*Directions*. Starting at the first line of the material below and stopping after the line that includes "most representative data.", write the lines out again exactly. Drop any pictures.

[[ Listed records open ]]

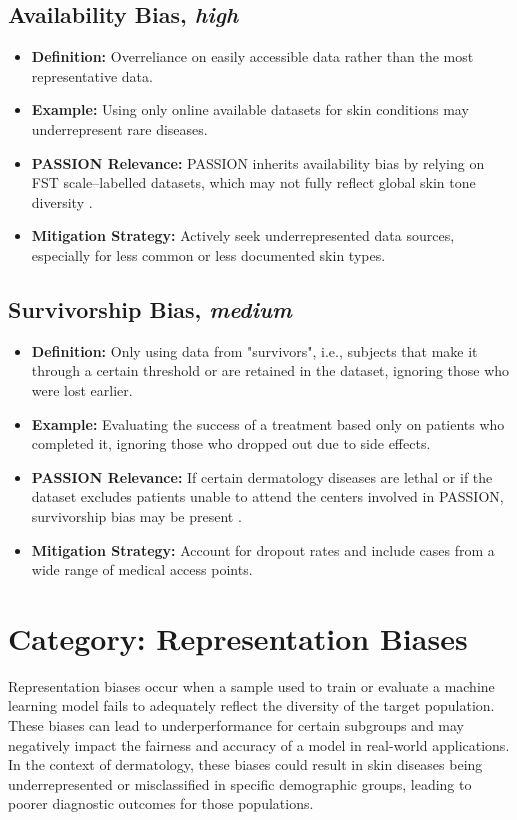 \begin{refsection}
		\subsection{Availability Bias, \textit{high}}
		\begin{itemize}
			\item \textbf{Definition:} Overreliance on easily accessible data rather than the most representative data.
			\item \textbf{Example:} Using only online available datasets for skin conditions may underrepresent rare diseases.
			\item \textbf{PASSION Relevance:} PASSION inherits availability bias by relying on FST scale–labelled datasets, which may not fully reflect global skin tone diversity \autocites{Chakraborty_2024, c9, c10}.
			\item \textbf{Mitigation Strategy:} Actively seek underrepresented data sources, especially for less common or less documented skin types.
		\end{itemize}
		
		\subsection{Survivorship Bias, \textit{medium}}
		\begin{itemize}
			\item \textbf{Definition:} Only using data from "survivors", i.e., subjects that make it through a certain threshold or are retained in the dataset, ignoring those who were lost earlier.
			\item \textbf{Example:} Evaluating the success of a treatment based only on patients who completed it, ignoring those who dropped out due to side effects.
			\item \textbf{PASSION Relevance:} If certain dermatology diseases are lethal or if the dataset excludes patients unable to attend the centers involved in PASSION, survivorship bias may be present \autocite{Mester_2022}.
			\item \textbf{Mitigation Strategy:} Account for dropout rates and include cases from a wide range of medical access points.
		\end{itemize}
		
		
		\section{\textbf{Category:} Representation Biases}
		Representation biases occur when a sample used to train or evaluate a machine learning model fails to adequately reflect the diversity of the target population. These biases can lead to underperformance for certain subgroups and may negatively impact the fairness and accuracy of a model in real-world applications. In the context of dermatology, these biases could result in skin diseases being underrepresented or misclassified in specific demographic groups, leading to poorer diagnostic outcomes for those populations.
		

\end{refsection}
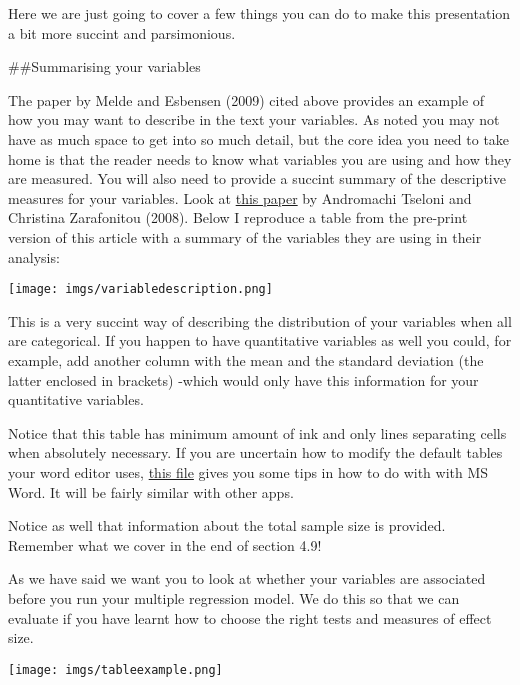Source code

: \documentclass[
]{book}
\begin{document}
Here we are just going to cover a few things you can do to make this presentation a bit more succint and parsimonious.

\#\#Summarising your variables

The paper by Melde and Esbensen (2009) cited above provides an example of how you may want to describe in the text your variables. As noted you may not have as much space to get into so much detail, but the core idea you need to take home is that the reader needs to know what variables you are using and how they are measured. You will also need to provide a succint summary of the descriptive measures for your variables. Look at \href{https://journals.sagepub.com/doi/10.1177/1477370808095123}{this paper} by Andromachi Tseloni and Christina Zarafonitou (2008). Below I reproduce a table from the pre-print version of this article with a summary of the variables they are using in their analysis:

\texttt{[image: imgs/variabledescription.png]}

This is a very succint way of describing the distribution of your variables when all are categorical. If you happen to have quantitative variables as well you could, for example, add another column with the mean and the standard deviation (the latter enclosed in brackets) -which would only have this information for your quantitative variables.

Notice that this table has minimum amount of ink and only lines separating cells when absolutely necessary. If you are uncertain how to modify the default tables your word editor uses, \href{https://github.com/eonk/mcd_book/blob/main/files_docs/wordtables.pdf}{this file} gives you some tips in how to do with with MS Word. It will be fairly similar with other apps.

Notice as well that information about the total sample size is provided. Remember what we cover in the end of section 4.9!

As we have said we want you to look at whether your variables are associated before you run your multiple regression model. We do this so that we can evaluate if you have learnt how to choose the right tests and measures of effect size.

\texttt{[image: imgs/tableexample.png]}
\end{document}

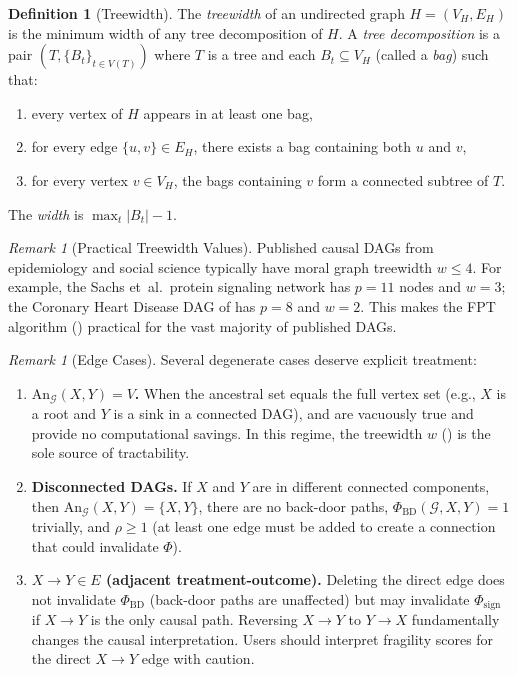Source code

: \documentclass[11pt,a4paper]{article}
\theoremstyle{definition}
\newtheorem{definition}[theorem]{Definition}
\theoremstyle{remark}
\newtheorem{remark}[theorem]{Remark}
\newcommand{\DAG}{\mathcal{G}}
\newcommand{\An}{\mathrm{An}}
\newcommand{\radius}{\rho}
\newcommand{\Phi}{\varPhi}
\begin{document}
\begin{definition}[Treewidth]\label{def:treewidth}
The \emph{treewidth} of an undirected graph $H = (V_H, E_H)$ is the minimum width of
any tree decomposition of $H$. A \emph{tree decomposition} is a pair
$(T, \{B_t\}_{t \in V(T)})$ where $T$ is a tree and each $B_t \subseteq V_H$ (called
a \emph{bag}) such that:
\begin{enumerate}[label=(\alph*)]
  \item every vertex of $H$ appears in at least one bag,
  \item for every edge $\{u, v\} \in E_H$, there exists a bag containing both $u$ and $v$,
  \item for every vertex $v \in V_H$, the bags containing $v$ form a connected subtree
    of $T$.
\end{enumerate}
The \emph{width} is $\max_t |B_t| - 1$.
\end{definition}

\begin{remark}[Practical Treewidth Values]\label{rem:treewidth}
Published causal DAGs from epidemiology and social science typically have moral graph
treewidth $w \leq 4$. For example, the Sachs et~al.\ protein signaling network
\cite{sachs2005} has $p = 11$ nodes and $w = 3$; the Coronary Heart Disease DAG of
\cite{lauritzen1988} has $p = 8$ and $w = 2$. This makes the FPT algorithm
() practical for the vast majority of published DAGs.
\end{remark}

\begin{remark}[Edge Cases]\label{rem:edge_cases}
Several degenerate cases deserve explicit treatment:
\begin{enumerate}[label=(\alph*)]
  \item \textbf{$\An_\DAG(X,Y) = V$.} When the ancestral set equals the full vertex
    set (e.g., $X$ is a root and $Y$ is a sink in a connected DAG), 
    and  are vacuously true and provide no computational
    savings. In this regime, the treewidth $w$ () is the sole source of
    tractability.
  \item \textbf{Disconnected DAGs.} If $X$ and $Y$ are in different connected
    components, then $\An_\DAG(X,Y) = \{X, Y\}$, there are no back-door paths,
    $\Phi_{\mathrm{BD}}(\DAG, X, Y) = 1$ trivially, and $\radius \geq 1$ (at least
    one edge must be added to create a connection that could invalidate $\Phi$).
  \item \textbf{$X \to Y \in E$ (adjacent treatment-outcome).} Deleting the direct
    edge does not invalidate $\Phi_{\mathrm{BD}}$ (back-door paths are unaffected) but
    may invalidate $\Phi_{\mathrm{sign}}$ if $X \to Y$ is the only causal path.
    Reversing $X \to Y$ to $Y \to X$ fundamentally changes the causal interpretation.
    Users should interpret fragility scores for the direct $X \to Y$ edge with caution.
\end{enumerate}
\end{remark}
\end{document}
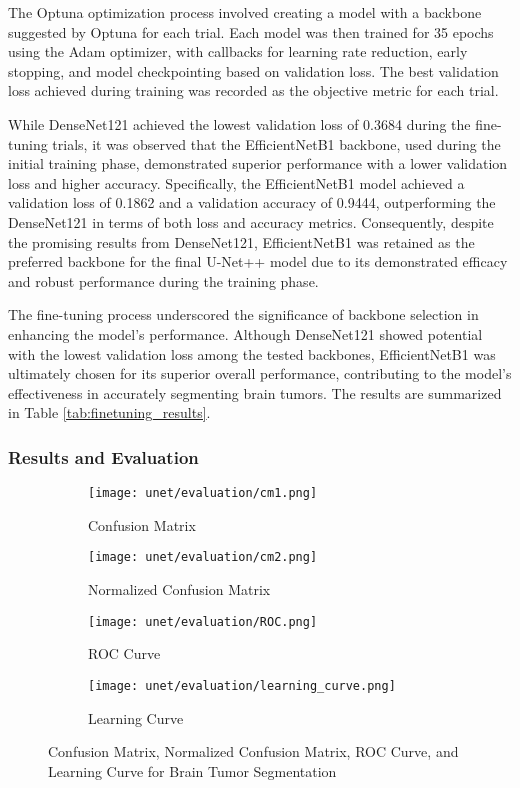 The Optuna optimization process involved creating a model with a backbone suggested by Optuna for each trial. Each model was then trained for 35 epochs using the Adam optimizer, with callbacks for learning rate reduction, early stopping, and model checkpointing based on validation loss. The best validation loss achieved during training was recorded as the objective metric for each trial.

While DenseNet121 achieved the lowest validation loss of 0.3684 during the fine-tuning trials, it was observed that the EfficientNetB1 backbone, used during the initial training phase, demonstrated superior performance with a lower validation loss and higher accuracy. Specifically, the EfficientNetB1 model achieved a validation loss of 0.1862 and a validation accuracy of 0.9444, outperforming the DenseNet121 in terms of both loss and accuracy metrics. Consequently, despite the promising results from DenseNet121, EfficientNetB1 was retained as the preferred backbone for the final U-Net++ model due to its demonstrated efficacy and robust performance during the training phase.

The fine-tuning process underscored the significance of backbone selection in enhancing the model's performance. Although DenseNet121 showed potential with the lowest validation loss among the tested backbones, EfficientNetB1 was ultimately chosen for its superior overall performance, contributing to the model's effectiveness in accurately segmenting brain tumors. The results are summarized in Table \ref{tab:finetuning_results}.

\subsubsection{Results and Evaluation}

\begin{figure}[H]
  \centering
  \begin{subfigure}[b]{0.2\textwidth}
    \centering
    \texttt{[image: unet/evaluation/cm1.png]}
    \caption{Confusion Matrix}
    \label{fig:unet_cm1}
  \end{subfigure}
  \hfill
  \begin{subfigure}[b]{0.2\textwidth}
    \centering
    \texttt{[image: unet/evaluation/cm2.png]}
    \caption{Normalized Confusion Matrix}
    \label{fig:unet_cm2}
  \end{subfigure}
  \hfill
  \begin{subfigure}[b]{0.25\textwidth}
    \centering
    \texttt{[image: unet/evaluation/ROC.png]}
    \caption{ROC Curve}
    \label{fig:unet_roc}
  \end{subfigure}
  \hfill
  \begin{subfigure}[b]{0.25\textwidth}
    \centering
    \texttt{[image: unet/evaluation/learning\_curve.png]}
    \caption{Learning Curve}
    \label{fig:unet_learning_curve}
  \end{subfigure}
  \caption{Confusion Matrix, Normalized Confusion Matrix, ROC Curve, and Learning Curve for Brain Tumor Segmentation}
  \label{fig:unet_evaluation}
\end{figure}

[[ Listed records closed ]]

*Result for this task*.
 \begin{refsection}
		\subsection{Availability Bias, \textit{high}}
		\begin{itemize}
			\item \textbf{Definition:} Overreliance on easily accessible data rather than the most representative data.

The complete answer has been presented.